### WHAT YOU WILL DO
Every entry needs to be reproduced exactly.

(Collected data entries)
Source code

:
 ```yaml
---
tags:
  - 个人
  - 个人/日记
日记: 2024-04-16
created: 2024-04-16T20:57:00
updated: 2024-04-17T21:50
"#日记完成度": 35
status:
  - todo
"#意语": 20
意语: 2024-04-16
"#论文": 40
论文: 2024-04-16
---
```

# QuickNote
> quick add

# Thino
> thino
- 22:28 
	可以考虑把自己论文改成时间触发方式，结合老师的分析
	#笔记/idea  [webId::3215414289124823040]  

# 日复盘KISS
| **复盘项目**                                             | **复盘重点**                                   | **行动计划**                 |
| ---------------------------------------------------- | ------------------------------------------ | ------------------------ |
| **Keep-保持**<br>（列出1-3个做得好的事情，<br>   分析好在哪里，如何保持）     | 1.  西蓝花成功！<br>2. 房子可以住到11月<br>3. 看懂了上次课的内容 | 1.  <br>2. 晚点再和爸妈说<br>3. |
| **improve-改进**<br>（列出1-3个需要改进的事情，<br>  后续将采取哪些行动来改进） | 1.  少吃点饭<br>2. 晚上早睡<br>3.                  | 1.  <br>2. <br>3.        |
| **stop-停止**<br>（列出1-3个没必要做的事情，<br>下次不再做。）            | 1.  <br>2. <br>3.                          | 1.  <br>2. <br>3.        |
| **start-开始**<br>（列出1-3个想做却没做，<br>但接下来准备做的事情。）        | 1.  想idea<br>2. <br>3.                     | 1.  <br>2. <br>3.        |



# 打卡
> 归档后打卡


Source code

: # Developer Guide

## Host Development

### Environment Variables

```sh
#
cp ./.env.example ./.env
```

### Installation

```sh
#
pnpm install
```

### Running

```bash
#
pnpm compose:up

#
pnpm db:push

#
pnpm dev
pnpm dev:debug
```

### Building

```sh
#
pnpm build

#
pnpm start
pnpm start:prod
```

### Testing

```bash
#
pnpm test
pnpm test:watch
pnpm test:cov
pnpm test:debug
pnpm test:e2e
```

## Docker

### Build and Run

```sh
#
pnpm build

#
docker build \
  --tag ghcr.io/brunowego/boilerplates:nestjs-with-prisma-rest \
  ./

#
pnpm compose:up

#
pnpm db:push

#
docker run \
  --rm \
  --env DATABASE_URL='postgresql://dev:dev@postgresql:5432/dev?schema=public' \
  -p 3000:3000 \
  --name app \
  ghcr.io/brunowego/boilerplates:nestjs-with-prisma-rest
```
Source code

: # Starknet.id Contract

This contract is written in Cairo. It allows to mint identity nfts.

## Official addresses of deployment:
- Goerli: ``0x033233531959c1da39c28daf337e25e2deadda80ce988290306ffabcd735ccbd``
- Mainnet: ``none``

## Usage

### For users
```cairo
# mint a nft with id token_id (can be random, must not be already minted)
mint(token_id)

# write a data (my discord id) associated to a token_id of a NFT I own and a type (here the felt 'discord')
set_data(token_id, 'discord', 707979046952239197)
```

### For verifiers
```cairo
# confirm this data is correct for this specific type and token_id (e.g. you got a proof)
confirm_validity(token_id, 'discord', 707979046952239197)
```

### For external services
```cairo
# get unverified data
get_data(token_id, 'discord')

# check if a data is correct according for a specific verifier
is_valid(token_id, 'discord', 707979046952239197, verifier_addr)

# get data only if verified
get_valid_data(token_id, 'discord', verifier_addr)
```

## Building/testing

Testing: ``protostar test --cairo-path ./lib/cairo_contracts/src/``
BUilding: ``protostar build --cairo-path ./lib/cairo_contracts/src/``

### ANSWER BELOW
Source code

:
 ```yaml
---
tags:
  - 个人
  - 个人/日记
日记: 2024-04-16
created: 2024-04-16T20:57:00
updated: 2024-04-17T21:50
"#日记完成度": 35
status:
  - todo
"#意语": 20
意语: 2024-04-16
"#论文": 40
论文: 2024-04-16
---
```

# QuickNote
> quick add

# Thino
> thino
- 22:28 
	可以考虑把自己论文改成时间触发方式，结合老师的分析
	#笔记/idea  [webId::3215414289124823040]  

# 日复盘KISS
| **复盘项目**                                             | **复盘重点**                                   | **行动计划**                 |
| ---------------------------------------------------- | ------------------------------------------ | ------------------------ |
| **Keep-保持**<br>（列出1-3个做得好的事情，<br>   分析好在哪里，如何保持）     | 1.  西蓝花成功！<br>2. 房子可以住到11月<br>3. 看懂了上次课的内容 | 1.  <br>2. 晚点再和爸妈说<br>3. |
| **improve-改进**<br>（列出1-3个需要改进的事情，<br>  后续将采取哪些行动来改进） | 1.  少吃点饭<br>2. 晚上早睡<br>3.                  | 1.  <br>2. <br>3.        |
| **stop-停止**<br>（列出1-3个没必要做的事情，<br>下次不再做。）            | 1.  <br>2. <br>3.                          | 1.  <br>2. <br>3.        |
| **start-开始**<br>（列出1-3个想做却没做，<br>但接下来准备做的事情。）        | 1.  想idea<br>2. <br>3.                     | 1.  <br>2. <br>3.        |



# 打卡
> 归档后打卡


Source code

: # Developer Guide

## Host Development

### Environment Variables

```sh
#
cp ./.env.example ./.env
```

### Installation

```sh
#
pnpm install
```

### Running

```bash
#
pnpm compose:up

#
pnpm db:push

#
pnpm dev
pnpm dev:debug
```

### Building

```sh
#
pnpm build

#
pnpm start
pnpm start:prod
```

### Testing

```bash
#
pnpm test
pnpm test:watch
pnpm test:cov
pnpm test:debug
pnpm test:e2e
```

## Docker

### Build and Run

```sh
#
pnpm build

#
docker build \
  --tag ghcr.io/brunowego/boilerplates:nestjs-with-prisma-rest \
  ./

#
pnpm compose:up

#
pnpm db:push

#
docker run \
  --rm \
  --env DATABASE_URL='postgresql://dev:dev@postgresql:5432/dev?schema=public' \
  -p 3000:3000 \
  --name app \
  ghcr.io/brunowego/boilerplates:nestjs-with-prisma-rest
```
Source code

: # Starknet.id Contract

This contract is written in Cairo. It allows to mint identity nfts.

## Official addresses of deployment:
- Goerli: ``0x033233531959c1da39c28daf337e25e2deadda80ce988290306ffabcd735ccbd``
- Mainnet: ``none``

## Usage

### For users
```cairo
# mint a nft with id token_id (can be random, must not be already minted)
mint(token_id)

# write a data (my discord id) associated to a token_id of a NFT I own and a type (here the felt 'discord')
set_data(token_id, 'discord', 707979046952239197)
```

### For verifiers
```cairo
# confirm this data is correct for this specific type and token_id (e.g. you got a proof)
confirm_validity(token_id, 'discord', 707979046952239197)
```

### For external services
```cairo
# get unverified data
get_data(token_id, 'discord')

# check if a data is correct according for a specific verifier
is_valid(token_id, 'discord', 707979046952239197, verifier_addr)

# get data only if verified
get_valid_data(token_id, 'discord', verifier_addr)
```

## Building/testing

Testing: ``protostar test --cairo-path ./lib/cairo_contracts/src/``
BUilding: ``protostar build --cairo-path ./lib/cairo_contracts/src/``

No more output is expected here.